*Records provided*.
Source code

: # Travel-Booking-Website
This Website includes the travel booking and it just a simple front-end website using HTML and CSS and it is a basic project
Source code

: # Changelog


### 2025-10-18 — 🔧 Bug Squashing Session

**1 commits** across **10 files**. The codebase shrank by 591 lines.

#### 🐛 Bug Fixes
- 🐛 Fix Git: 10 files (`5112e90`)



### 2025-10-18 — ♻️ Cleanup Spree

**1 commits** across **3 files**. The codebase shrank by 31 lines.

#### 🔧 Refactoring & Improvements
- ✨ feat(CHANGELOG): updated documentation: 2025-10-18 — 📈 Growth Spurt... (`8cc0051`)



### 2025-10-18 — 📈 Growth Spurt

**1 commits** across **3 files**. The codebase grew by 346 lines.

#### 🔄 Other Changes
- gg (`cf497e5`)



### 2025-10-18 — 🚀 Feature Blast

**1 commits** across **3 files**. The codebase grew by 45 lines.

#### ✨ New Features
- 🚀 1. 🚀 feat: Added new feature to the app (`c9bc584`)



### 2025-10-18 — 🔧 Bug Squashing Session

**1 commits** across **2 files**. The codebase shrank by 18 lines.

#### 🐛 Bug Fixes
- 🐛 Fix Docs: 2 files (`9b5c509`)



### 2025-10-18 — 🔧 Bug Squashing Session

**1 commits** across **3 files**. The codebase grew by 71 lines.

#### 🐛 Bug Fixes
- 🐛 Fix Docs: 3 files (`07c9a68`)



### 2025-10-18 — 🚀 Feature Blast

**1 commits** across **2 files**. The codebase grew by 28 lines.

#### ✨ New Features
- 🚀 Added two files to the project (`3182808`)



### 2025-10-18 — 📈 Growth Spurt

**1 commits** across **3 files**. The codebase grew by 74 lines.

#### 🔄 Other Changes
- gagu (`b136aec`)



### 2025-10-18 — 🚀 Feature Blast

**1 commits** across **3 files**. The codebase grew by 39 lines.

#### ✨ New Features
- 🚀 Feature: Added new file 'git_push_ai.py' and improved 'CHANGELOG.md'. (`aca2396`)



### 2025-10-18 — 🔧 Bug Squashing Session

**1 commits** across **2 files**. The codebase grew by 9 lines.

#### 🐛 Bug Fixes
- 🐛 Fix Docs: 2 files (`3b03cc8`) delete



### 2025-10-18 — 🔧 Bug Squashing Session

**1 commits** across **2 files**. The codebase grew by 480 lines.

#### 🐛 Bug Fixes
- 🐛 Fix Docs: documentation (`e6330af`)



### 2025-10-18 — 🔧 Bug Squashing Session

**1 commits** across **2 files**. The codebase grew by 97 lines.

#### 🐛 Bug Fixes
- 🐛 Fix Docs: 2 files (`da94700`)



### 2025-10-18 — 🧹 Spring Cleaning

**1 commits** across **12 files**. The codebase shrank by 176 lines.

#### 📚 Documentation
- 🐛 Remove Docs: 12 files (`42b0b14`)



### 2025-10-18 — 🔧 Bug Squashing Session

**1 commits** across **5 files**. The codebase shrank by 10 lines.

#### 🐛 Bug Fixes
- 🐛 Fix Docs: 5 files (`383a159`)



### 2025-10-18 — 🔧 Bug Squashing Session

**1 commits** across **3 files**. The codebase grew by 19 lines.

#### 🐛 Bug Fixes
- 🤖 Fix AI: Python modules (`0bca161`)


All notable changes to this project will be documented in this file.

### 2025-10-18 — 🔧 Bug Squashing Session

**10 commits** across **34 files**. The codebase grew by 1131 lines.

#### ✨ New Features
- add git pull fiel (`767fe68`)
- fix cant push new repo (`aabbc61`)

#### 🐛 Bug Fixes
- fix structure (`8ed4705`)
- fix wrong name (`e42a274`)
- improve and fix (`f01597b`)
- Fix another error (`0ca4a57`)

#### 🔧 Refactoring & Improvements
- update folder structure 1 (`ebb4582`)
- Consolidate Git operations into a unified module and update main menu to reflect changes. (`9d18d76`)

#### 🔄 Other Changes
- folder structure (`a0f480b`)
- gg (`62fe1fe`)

*Activity*. Scan the listing above for the line that has "by 28 lines.", then copy exactly from that line through the line that has "- 🚀 Feature: Added".

*Expected answer*.
**1 commits** across **2 files**. The codebase grew by 28 lines.

#### ✨ New Features
- 🚀 Added two files to the project (`3182808`)



### 2025-10-18 — 📈 Growth Spurt

**1 commits** across **3 files**. The codebase grew by 74 lines.

#### 🔄 Other Changes
- gagu (`b136aec`)



### 2025-10-18 — 🚀 Feature Blast

**1 commits** across **3 files**. The codebase grew by 39 lines.

#### ✨ New Features
- 🚀 Feature: Added new file 'git_push_ai.py' and improved 'CHANGELOG.md'. (`aca2396`)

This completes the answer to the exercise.